As many of you remember, it was my new year’s resolution to run a 5k and in March, I actually did it! And on top of that, I’ve started really training for my next one which I think I’ll complete in the next few months or so. My goal is to keep running 5ks, work up to a 10k, and possibly (in a few years or so) a half marathon. (Not sure how I feel about a full marathon yet. Nothing about that sounds fun, you know? A 5k can be fun. A 10k, even. A half marathon is work but I’d feel accomplished afterward. A marathon? Ha. I think marathon is Greek for “anti-fun.”)
It’s not that I love to run. I really don’t. It’s okay, but when I’m running I’d much rather be doing something else. (Painting, reading, playing piano, sleeping, pulling out my eyelashes one by one.) But as long as I can remember I’ve been so obsessed with body image and picking apart my body. It started when I decided I wanted to be a competitive dancer. That chunk of my life has forever warped my sense of “beauty” and “perfection” that it’s hard to get through one day without wishing I had smaller boobs and a dangerously low BMI. I took up running races not to achieve that unrealistic (and unhealthy) standard, but rather so that for just ONCE in my life, I could be proud of the body God gave me. And running gives me reason to be proud. I mean, dang, when was the last time you ran longer than 30 minutes? It’s not easy! Your body is super rad! It can do amazing things if you just believe in it.
On my run yesterday, I couldn’t help (for obvious and jiggly reasons) but mentally repeat a phrase I was told by one of my dance teachers:
“Lindsay, if it jiggles, you can lose it.”

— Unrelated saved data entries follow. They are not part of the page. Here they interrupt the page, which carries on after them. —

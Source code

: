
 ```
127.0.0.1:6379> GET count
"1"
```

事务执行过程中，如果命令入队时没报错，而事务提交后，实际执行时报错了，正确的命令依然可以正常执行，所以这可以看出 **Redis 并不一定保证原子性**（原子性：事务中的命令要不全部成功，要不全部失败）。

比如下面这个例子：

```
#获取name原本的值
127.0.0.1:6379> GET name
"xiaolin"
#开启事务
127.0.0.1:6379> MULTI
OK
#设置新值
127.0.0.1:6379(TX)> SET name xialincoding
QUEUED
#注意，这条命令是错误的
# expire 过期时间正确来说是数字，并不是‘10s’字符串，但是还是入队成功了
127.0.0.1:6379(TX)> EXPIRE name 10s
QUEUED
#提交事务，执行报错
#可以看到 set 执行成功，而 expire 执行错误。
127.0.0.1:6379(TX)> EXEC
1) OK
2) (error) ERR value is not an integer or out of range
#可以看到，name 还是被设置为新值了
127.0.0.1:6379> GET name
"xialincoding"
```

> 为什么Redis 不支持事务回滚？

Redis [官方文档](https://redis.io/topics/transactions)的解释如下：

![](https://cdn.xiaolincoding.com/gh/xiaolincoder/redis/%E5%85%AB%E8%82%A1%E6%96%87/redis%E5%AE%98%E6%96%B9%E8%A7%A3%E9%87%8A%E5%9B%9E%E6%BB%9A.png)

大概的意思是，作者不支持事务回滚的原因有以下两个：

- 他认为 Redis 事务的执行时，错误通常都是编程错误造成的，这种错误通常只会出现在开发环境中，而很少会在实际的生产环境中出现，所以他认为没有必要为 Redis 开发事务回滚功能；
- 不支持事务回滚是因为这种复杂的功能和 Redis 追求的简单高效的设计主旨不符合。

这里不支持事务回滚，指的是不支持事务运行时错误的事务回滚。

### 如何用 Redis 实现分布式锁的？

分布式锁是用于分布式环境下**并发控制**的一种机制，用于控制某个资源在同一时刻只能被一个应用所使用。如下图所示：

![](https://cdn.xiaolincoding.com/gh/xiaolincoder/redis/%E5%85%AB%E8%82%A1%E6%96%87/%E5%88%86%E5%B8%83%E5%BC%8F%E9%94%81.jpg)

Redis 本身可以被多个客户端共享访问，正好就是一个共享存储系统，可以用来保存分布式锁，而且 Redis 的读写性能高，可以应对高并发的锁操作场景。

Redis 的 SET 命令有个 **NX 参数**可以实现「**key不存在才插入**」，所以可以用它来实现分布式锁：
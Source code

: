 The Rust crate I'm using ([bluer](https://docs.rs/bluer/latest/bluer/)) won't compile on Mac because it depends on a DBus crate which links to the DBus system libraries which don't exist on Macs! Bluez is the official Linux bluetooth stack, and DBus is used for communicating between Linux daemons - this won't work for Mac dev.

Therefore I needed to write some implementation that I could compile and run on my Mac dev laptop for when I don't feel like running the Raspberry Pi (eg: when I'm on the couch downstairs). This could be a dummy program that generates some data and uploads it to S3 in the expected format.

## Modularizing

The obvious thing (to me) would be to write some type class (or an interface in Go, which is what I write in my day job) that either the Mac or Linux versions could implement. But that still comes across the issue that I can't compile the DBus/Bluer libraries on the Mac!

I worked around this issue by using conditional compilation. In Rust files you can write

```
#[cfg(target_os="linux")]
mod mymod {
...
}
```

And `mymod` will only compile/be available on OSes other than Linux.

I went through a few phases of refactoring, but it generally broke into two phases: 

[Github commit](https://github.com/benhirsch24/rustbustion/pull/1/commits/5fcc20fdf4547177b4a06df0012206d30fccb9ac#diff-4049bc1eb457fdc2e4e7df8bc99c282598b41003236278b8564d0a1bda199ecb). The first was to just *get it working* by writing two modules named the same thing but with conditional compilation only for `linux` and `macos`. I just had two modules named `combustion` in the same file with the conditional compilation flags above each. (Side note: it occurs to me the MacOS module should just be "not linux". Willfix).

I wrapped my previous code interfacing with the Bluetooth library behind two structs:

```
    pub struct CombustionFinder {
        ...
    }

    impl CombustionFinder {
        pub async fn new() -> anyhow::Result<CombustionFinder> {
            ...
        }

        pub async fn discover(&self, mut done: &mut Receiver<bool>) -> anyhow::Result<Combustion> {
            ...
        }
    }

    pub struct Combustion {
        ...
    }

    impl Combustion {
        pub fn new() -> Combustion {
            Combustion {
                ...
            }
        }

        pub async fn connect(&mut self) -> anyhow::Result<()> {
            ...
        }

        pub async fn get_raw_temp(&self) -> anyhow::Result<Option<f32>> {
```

Ohhh, my boobs. I got so much flack from my dance teachers for having them. I was told they were “slovenly” and that I needed to run more (on top of the several hours a day I was already dancing) to lose them. But no matter what I did, they wouldn’t get smaller. I duct taped them down and wore ace bandages and sports bras to bed. Good GOD I did everything I possibly could to be a flat-chested dancer to please these people. I stopped eating and dropped an alarming fifteen pounds in three weeks, and they stayed the same (and even looked larger against my emaciated frame!) I was made to feel like having boobs was my fault, even though it wasn’t my fault. It’s not like I went to the boob store and was like “HEY let me pick up a pair of the biggest ol’ boobs you got!” I didn’t sit in my room all day and rub Miracle-Gro on them, or take funky vitamins from the black market to boost my bust. Rather, I just looked down and cursed my Creator for burdening me with such a disgusting exterior.
So now, anytime I run, that phrase goes through my head at least once. “Lindsay, if it jiggles, you can lose it.” When I’m running, pretty much everything jiggles. Clearly my boobs happen to jiggle most, but everything is in motion. This makes it extremely hard to ignore the fact that if I “worked hard enough” and “ran long enough” I would lose these troublesome boobs once and for all.

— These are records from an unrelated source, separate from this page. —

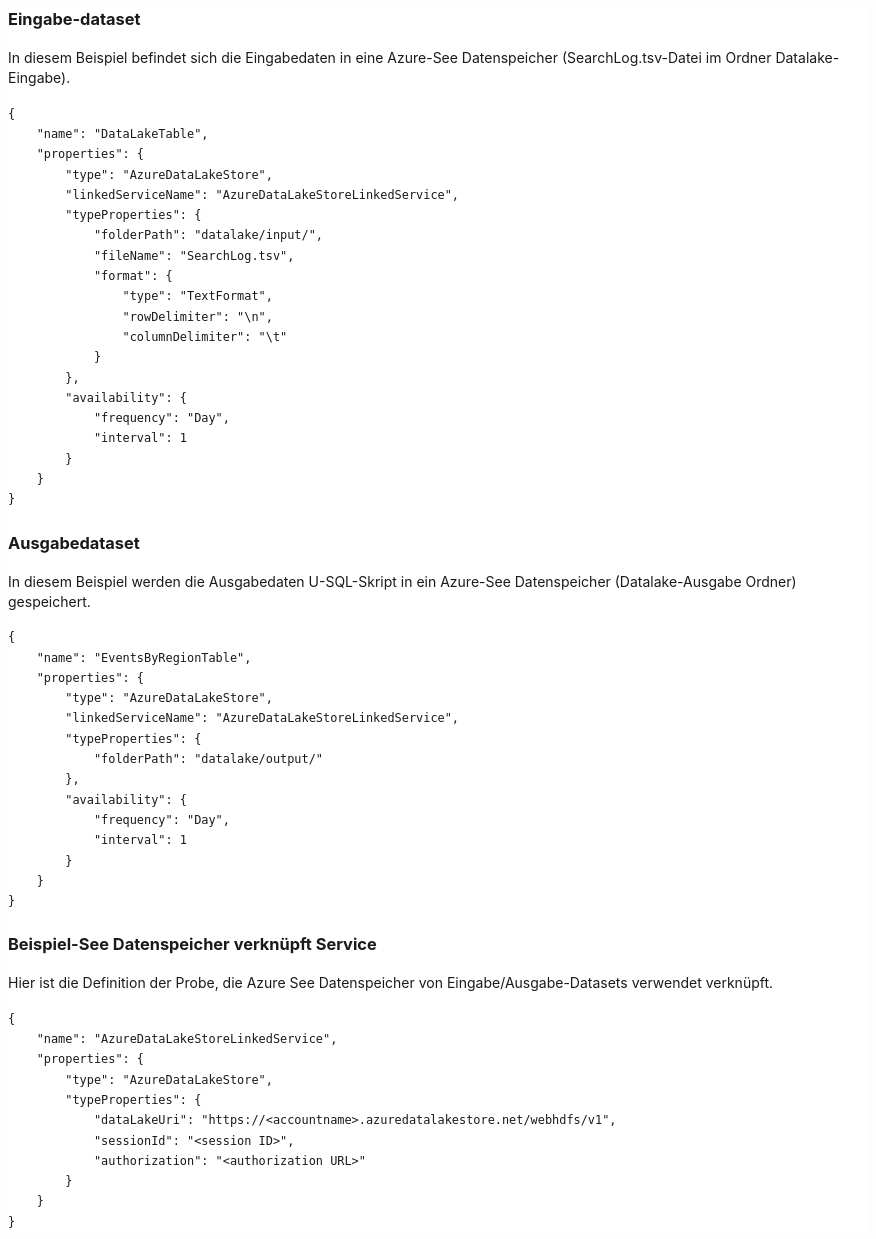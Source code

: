 ### <a name="input-dataset"></a>Eingabe-dataset
In diesem Beispiel befindet sich die Eingabedaten in eine Azure-See Datenspeicher (SearchLog.tsv-Datei im Ordner Datalake-Eingabe). 

    {
        "name": "DataLakeTable",
        "properties": {
            "type": "AzureDataLakeStore",
            "linkedServiceName": "AzureDataLakeStoreLinkedService",
            "typeProperties": {
                "folderPath": "datalake/input/",
                "fileName": "SearchLog.tsv",
                "format": {
                    "type": "TextFormat",
                    "rowDelimiter": "\n",
                    "columnDelimiter": "\t"
                }
            },
            "availability": {
                "frequency": "Day",
                "interval": 1
            }
        }
    }   

### <a name="output-dataset"></a>Ausgabedataset
In diesem Beispiel werden die Ausgabedaten U-SQL-Skript in ein Azure-See Datenspeicher (Datalake-Ausgabe Ordner) gespeichert. 

    {
        "name": "EventsByRegionTable",
        "properties": {
            "type": "AzureDataLakeStore",
            "linkedServiceName": "AzureDataLakeStoreLinkedService",
            "typeProperties": {
                "folderPath": "datalake/output/"
            },
            "availability": {
                "frequency": "Day",
                "interval": 1
            }
        }
    }

### <a name="sample-data-lake-store-linked-service"></a>Beispiel-See Datenspeicher verknüpft Service
Hier ist die Definition der Probe, die Azure See Datenspeicher von Eingabe/Ausgabe-Datasets verwendet verknüpft. 

    {
        "name": "AzureDataLakeStoreLinkedService",
        "properties": {
            "type": "AzureDataLakeStore",
            "typeProperties": {
                "dataLakeUri": "https://<accountname>.azuredatalakestore.net/webhdfs/v1",
                "sessionId": "<session ID>",
                "authorization": "<authorization URL>"
            }
        }
    }
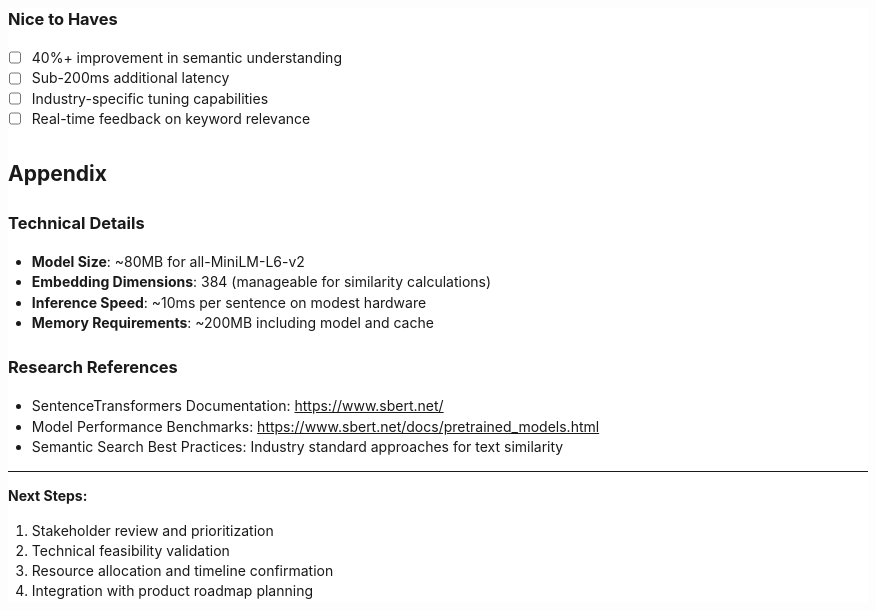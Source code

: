 ### Nice to Haves
- [ ] 40%+ improvement in semantic understanding
- [ ] Sub-200ms additional latency
- [ ] Industry-specific tuning capabilities
- [ ] Real-time feedback on keyword relevance

## Appendix

### Technical Details
- **Model Size**: ~80MB for all-MiniLM-L6-v2
- **Embedding Dimensions**: 384 (manageable for similarity calculations)
- **Inference Speed**: ~10ms per sentence on modest hardware
- **Memory Requirements**: ~200MB including model and cache

### Research References
- SentenceTransformers Documentation: https://www.sbert.net/
- Model Performance Benchmarks: https://www.sbert.net/docs/pretrained_models.html
- Semantic Search Best Practices: Industry standard approaches for text similarity

---

**Next Steps:**
1. Stakeholder review and prioritization
2. Technical feasibility validation
3. Resource allocation and timeline confirmation
4. Integration with product roadmap planning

But then God and my husband intervene.
I could lose part of the body that makes me me. I could lose something that is fearfully and wonderfully made. (Psalm 139:14.) I could lose something that was designed specifically to be found beautiful by the man God had set aside to be my husband, even before I was born.

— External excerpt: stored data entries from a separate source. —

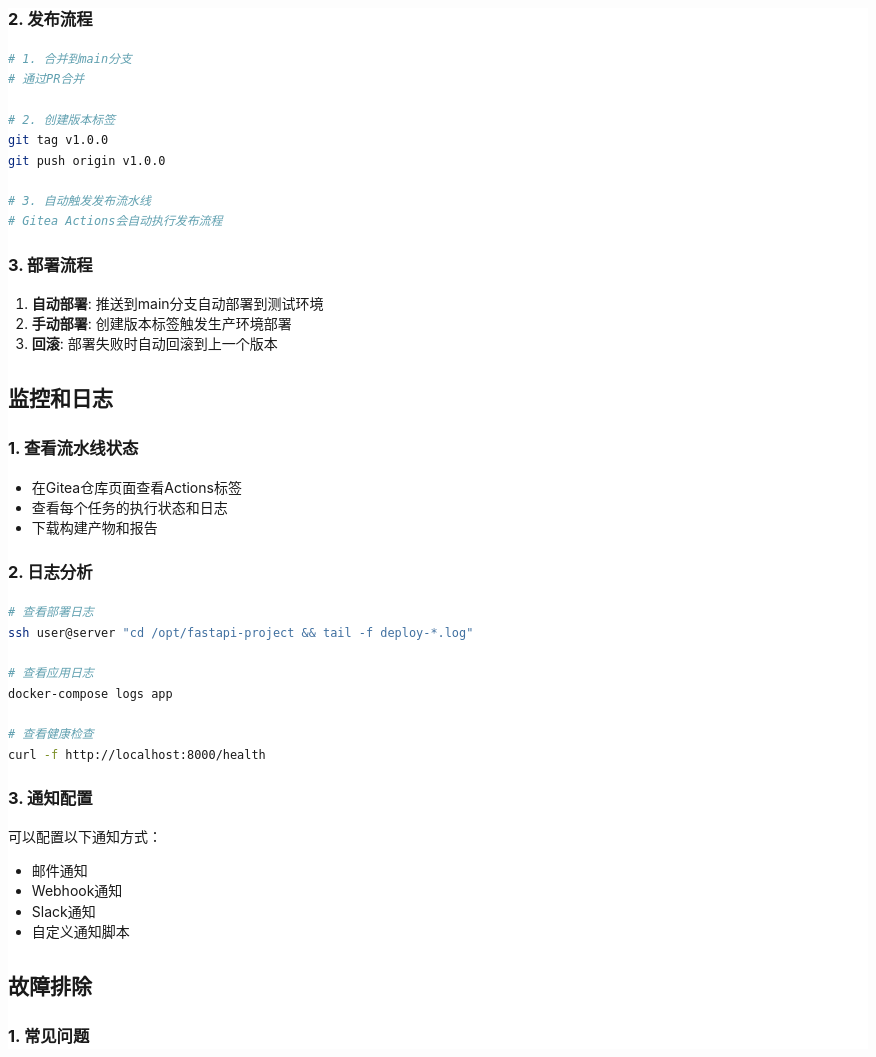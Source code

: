 ### 2. 发布流程

```bash
# 1. 合并到main分支
# 通过PR合并

# 2. 创建版本标签
git tag v1.0.0
git push origin v1.0.0

# 3. 自动触发发布流水线
# Gitea Actions会自动执行发布流程
```

### 3. 部署流程

1. **自动部署**: 推送到main分支自动部署到测试环境
2. **手动部署**: 创建版本标签触发生产环境部署
3. **回滚**: 部署失败时自动回滚到上一个版本

## 监控和日志

### 1. 查看流水线状态

- 在Gitea仓库页面查看Actions标签
- 查看每个任务的执行状态和日志
- 下载构建产物和报告

### 2. 日志分析

```bash
# 查看部署日志
ssh user@server "cd /opt/fastapi-project && tail -f deploy-*.log"

# 查看应用日志
docker-compose logs app

# 查看健康检查
curl -f http://localhost:8000/health
```

### 3. 通知配置

可以配置以下通知方式：
- 邮件通知
- Webhook通知
- Slack通知
- 自定义通知脚本

## 故障排除

### 1. 常见问题
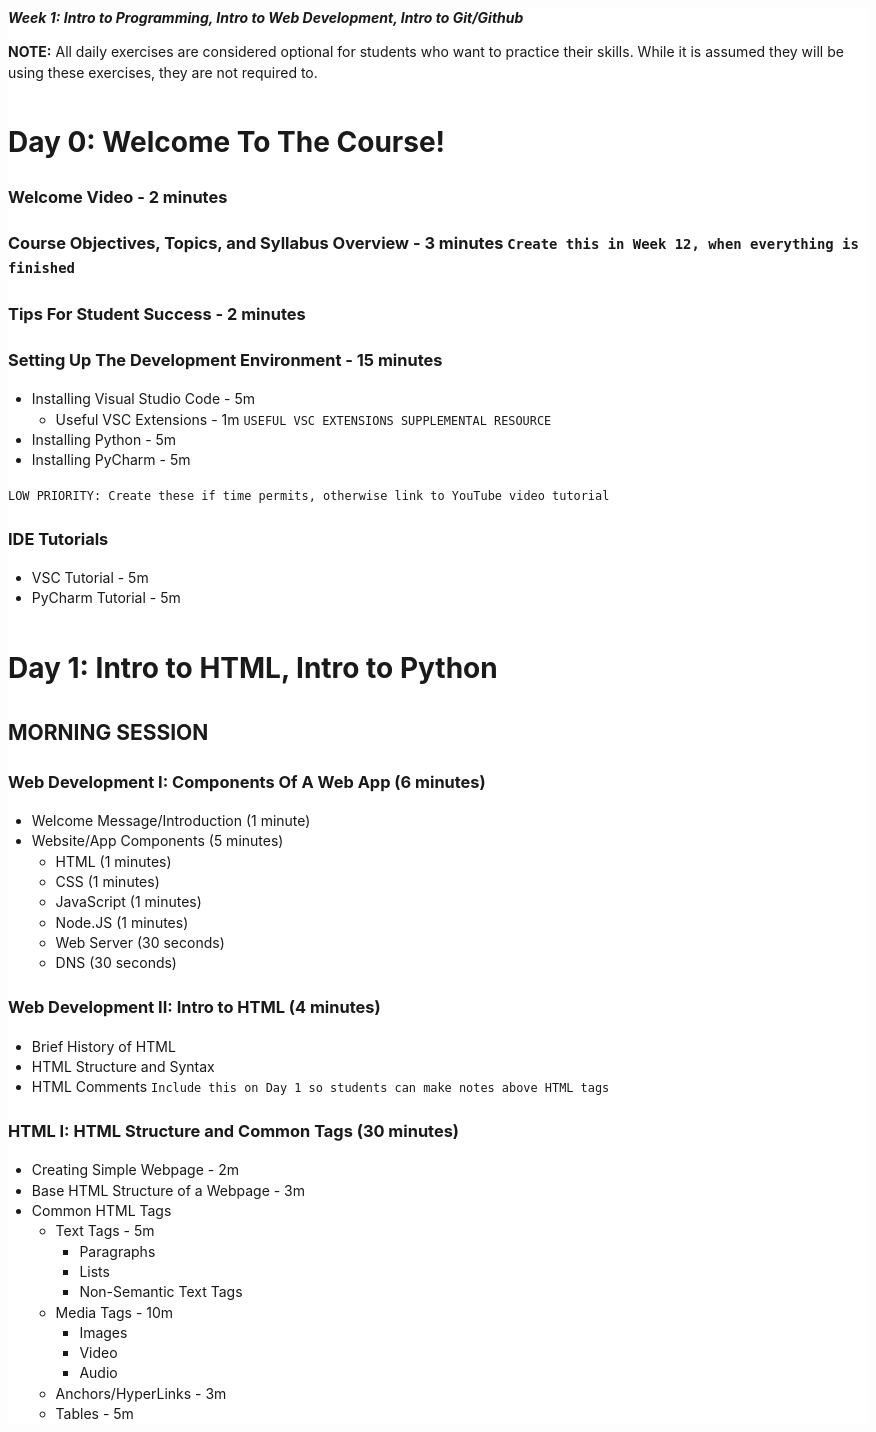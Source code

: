 ***Week 1: Intro to Programming, Intro to Web Development, Intro to Git/Github***

**NOTE:** All daily exercises are considered optional for students who want to practice their skills. While it is assumed they will be using these exercises, they are not required to.


# Day 0: Welcome To The Course!

### Welcome Video - 2 minutes
### Course Objectives, Topics, and Syllabus Overview - 3 minutes `Create this in Week 12, when everything is finished`
### Tips For Student Success - 2 minutes

### Setting Up The Development Environment - 15 minutes
* Installing Visual Studio Code - 5m
  * Useful VSC Extensions - 1m
    `USEFUL VSC EXTENSIONS SUPPLEMENTAL RESOURCE`
* Installing Python - 5m
* Installing PyCharm - 5m

`LOW PRIORITY: Create these if time permits, otherwise link to YouTube video tutorial`
### IDE Tutorials
* VSC Tutorial - 5m
* PyCharm Tutorial - 5m


# Day 1: Intro to HTML, Intro to Python
## MORNING SESSION

### Web Development I: Components Of A Web App (6 minutes)
* Welcome Message/Introduction (1 minute)
* Website/App Components (5 minutes)
  * HTML (1 minutes)
  * CSS (1 minutes)
  * JavaScript (1 minutes)
  * Node.JS (1 minutes)
  * Web Server (30 seconds)
  * DNS (30 seconds)

### Web Development II: Intro to HTML (4 minutes)
* Brief History of HTML
* HTML Structure and Syntax
* HTML Comments `Include this on Day 1 so students can make notes above HTML tags`


### HTML I: HTML Structure and Common Tags (30 minutes)
* Creating Simple Webpage - 2m
* Base HTML Structure of a Webpage - 3m
* Common HTML Tags
  * Text Tags - 5m
    * Paragraphs
    * Lists
    * Non-Semantic Text Tags
  * Media Tags - 10m
    * Images
    * Video
    * Audio
  * Anchors/HyperLinks - 3m
  * Tables - 5m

The other night, my body-hating world got turned upside down. I was having dinner with a friend who confessed to me that she’s decided to get breast implants that look like mine. I was in complete shock. While I absolutely condemn this for so many reasons (are you saying your God didn’t get it right? are you crazy? your body is incredible! are you saying you want to accidentally slam doors on your giant boobs like I do? are you saying you want to not be able to wear tank tops because you’ll look slutty? are you saying you want to get cat calls from skeezy men on the street? are you saying you want to go through the emotional pain I go through every single day?!) it really got me thinking. Wow, this person is going to pay thousands of dollars to intentionally change her body to be the way mine has always been naturally. All the while, I put myself down, claiming to be worthless because I can’t fit into Victoria’s Secret lingerie. And now, someone else wants to intentionally do this?
Not only am I heartbroken for her, but I am also heartbroken for myself and the thousands of other women going through what she and I both go through: being told (both verbally and suggestively) that we’re not good enough the way we are. Our Creator clearly made a mistake. We won’t be beautiful until we weigh X lbs or have X hair color or wear X eyeshadow or consume less than X calories a day OR DON’T JIGGLE WHEN WE RUN.
Listen, ladies. If it jiggles, you can lose it. But you can also KEEP IT. I dare you to love your body the way it is and I double dog dare you to let other people love it, too.
DID I REALLY JUST WRITE A BLOG POST ABOUT MY BOOBS?
Yes. Yes I did. And you just read it.